From: Tavi
Message: 69265
Date: 2012-04-07
Actually, I hired him as a concertino in my own orchestra. :-)> --- In cybalist@yahoogroups.com, Rick McCallister gabaroo6958@ wrote:
>
> Look at Bomhard, he takes the conzertmeister route. He trusts the
> authority of world famous linguists and lets them do a lot of the heavy
> lifting. He then picks up his baton and choreographs a Nostratic
> symphony by incorporating what he considers as complementary and
> coherent relationships. Now, he has to rely on the often glacial and
> very uneven pace of historical linguistics in various families and has
> to rewrite and rethink sections when theories are overturned, but it's a
> wise place to be if you're dealing with such vast fields of information.
>
As you can see, it was Krens (a former partner of Bomhard) who rooted "Nostratic" in the Dene-Caucasian phylum.

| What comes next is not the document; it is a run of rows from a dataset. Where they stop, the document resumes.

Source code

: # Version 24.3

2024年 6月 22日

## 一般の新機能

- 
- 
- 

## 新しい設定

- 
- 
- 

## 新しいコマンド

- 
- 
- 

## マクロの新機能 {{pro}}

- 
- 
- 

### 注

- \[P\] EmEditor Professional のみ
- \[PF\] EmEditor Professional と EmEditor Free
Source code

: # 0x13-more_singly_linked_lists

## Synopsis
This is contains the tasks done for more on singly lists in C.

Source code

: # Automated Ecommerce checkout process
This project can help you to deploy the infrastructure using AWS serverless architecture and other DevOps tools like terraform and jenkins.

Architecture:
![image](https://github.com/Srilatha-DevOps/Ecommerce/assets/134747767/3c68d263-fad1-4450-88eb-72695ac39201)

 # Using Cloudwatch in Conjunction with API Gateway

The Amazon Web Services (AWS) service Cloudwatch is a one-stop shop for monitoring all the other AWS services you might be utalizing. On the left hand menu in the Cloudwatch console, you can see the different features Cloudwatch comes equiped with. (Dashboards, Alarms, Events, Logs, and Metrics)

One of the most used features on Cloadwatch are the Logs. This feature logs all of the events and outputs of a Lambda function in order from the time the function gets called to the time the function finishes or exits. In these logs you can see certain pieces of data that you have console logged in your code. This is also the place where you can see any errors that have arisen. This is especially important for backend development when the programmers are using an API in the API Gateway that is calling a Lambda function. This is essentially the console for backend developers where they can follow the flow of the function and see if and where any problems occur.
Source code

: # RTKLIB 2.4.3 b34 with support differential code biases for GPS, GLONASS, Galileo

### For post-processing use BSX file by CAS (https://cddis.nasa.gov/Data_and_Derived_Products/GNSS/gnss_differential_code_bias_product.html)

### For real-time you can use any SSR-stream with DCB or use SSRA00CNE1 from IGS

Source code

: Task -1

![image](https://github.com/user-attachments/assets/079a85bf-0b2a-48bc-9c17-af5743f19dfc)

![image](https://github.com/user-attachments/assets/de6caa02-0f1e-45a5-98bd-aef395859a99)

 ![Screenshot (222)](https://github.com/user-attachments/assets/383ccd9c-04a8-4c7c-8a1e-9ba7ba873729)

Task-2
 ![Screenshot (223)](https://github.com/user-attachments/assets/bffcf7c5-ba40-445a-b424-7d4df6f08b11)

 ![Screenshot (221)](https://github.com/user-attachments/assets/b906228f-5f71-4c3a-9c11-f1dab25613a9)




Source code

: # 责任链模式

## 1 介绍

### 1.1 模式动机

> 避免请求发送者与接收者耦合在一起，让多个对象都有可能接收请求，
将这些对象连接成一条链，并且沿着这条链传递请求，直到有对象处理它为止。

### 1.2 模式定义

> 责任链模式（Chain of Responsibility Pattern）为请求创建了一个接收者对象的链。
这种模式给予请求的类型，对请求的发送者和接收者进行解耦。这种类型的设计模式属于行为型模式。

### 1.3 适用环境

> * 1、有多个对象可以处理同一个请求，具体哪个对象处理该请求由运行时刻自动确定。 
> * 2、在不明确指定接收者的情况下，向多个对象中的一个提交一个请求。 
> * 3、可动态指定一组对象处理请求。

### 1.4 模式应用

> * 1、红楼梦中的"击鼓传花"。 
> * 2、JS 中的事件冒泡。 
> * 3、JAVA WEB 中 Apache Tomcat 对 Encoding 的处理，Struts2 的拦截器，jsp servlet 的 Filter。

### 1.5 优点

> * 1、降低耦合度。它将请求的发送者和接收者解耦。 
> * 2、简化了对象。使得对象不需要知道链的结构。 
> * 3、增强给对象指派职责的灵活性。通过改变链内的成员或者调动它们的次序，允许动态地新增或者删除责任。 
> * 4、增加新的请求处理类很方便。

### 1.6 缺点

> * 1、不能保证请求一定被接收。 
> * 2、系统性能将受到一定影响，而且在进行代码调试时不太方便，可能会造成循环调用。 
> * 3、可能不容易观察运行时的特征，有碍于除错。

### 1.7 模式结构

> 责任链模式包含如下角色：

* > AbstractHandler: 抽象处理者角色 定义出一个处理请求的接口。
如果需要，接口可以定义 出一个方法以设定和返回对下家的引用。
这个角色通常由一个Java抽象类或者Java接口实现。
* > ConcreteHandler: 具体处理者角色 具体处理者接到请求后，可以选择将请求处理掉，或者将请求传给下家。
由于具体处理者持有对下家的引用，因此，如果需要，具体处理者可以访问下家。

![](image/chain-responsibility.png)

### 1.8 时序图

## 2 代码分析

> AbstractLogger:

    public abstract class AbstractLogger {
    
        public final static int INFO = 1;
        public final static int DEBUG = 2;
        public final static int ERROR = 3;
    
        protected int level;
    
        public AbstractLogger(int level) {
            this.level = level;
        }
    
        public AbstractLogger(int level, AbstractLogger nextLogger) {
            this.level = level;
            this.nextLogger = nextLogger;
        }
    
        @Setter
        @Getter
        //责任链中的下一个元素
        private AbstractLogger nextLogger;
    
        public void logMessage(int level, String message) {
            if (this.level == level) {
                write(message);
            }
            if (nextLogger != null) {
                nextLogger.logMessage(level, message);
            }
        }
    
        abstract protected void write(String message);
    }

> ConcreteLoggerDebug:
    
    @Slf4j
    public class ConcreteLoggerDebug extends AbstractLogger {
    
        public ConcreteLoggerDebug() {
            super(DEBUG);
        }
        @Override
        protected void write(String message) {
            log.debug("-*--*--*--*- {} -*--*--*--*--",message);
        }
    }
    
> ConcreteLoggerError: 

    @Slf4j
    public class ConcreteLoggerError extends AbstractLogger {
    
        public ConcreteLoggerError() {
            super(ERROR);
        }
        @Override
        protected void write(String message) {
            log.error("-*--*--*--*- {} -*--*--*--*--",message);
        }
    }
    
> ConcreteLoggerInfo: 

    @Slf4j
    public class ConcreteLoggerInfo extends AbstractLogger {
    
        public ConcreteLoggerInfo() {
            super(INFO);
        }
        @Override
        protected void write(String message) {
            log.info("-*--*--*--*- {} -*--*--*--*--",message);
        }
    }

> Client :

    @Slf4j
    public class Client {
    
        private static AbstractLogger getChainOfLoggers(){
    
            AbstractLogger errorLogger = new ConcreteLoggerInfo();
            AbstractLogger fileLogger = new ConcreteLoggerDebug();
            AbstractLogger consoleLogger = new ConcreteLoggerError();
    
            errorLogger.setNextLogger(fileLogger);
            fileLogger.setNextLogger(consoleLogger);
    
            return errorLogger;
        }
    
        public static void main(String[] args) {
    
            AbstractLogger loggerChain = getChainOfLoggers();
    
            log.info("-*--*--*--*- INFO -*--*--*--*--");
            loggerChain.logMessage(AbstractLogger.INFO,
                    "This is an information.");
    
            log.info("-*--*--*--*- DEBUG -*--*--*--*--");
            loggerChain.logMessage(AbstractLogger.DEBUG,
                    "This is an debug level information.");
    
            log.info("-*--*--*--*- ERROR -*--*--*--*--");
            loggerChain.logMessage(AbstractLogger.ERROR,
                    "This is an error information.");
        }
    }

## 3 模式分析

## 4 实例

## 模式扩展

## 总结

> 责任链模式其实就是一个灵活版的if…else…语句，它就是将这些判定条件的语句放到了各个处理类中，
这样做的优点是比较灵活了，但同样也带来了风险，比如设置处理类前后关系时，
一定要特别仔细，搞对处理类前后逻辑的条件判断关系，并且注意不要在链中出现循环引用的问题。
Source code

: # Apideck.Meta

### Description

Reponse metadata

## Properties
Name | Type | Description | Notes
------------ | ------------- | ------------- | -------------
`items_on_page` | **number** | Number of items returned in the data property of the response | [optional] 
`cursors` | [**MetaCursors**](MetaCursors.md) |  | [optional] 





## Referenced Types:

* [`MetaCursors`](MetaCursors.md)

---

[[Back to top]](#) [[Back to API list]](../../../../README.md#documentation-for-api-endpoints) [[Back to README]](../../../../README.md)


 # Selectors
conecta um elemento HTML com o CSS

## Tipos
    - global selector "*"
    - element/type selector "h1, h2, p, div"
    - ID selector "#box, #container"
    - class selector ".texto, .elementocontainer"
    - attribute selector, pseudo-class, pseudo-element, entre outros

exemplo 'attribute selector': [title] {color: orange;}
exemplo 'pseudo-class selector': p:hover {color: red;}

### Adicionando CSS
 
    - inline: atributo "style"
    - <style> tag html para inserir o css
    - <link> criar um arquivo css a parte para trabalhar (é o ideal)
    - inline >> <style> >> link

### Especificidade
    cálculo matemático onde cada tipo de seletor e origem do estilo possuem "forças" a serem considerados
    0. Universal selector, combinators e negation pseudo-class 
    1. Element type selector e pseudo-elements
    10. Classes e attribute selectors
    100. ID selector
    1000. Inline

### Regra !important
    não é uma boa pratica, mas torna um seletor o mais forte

But I'm afraid this "Proto-Nostratic" wasn't the mother tongue of a plethora of languages (like in a modern version of the diaspora of Noah's sons), but only the source of Neolithic loanwords such as Semitic 'goat', 'pig' and Kartvelian 'pig', which I derive from a root which originally designated ungulates (i.e. hoofed animals). Interestingly, this root gave 'horse' in NEC (which then passed to the paleo-IE dialect of the Steppes) and 'donkey' in Sumerian.> > Rick, did you have you read this?
> > http://vasco-caucasian.blogspot.com/2011/11/indo-european-horses.html
>
The IE words for 'male goat' (Latin caper) and 'boar' (Latin aper), not derived from traditional PIE due to irregular sound correspondences, stem from the autochthonous European Neolithic, from where they were exported to Semitic: Arabic Gafr-, Gufr- 'young of chamois or goat', ?\ifr-, ?\ufr- 'pig, boar, piglet'.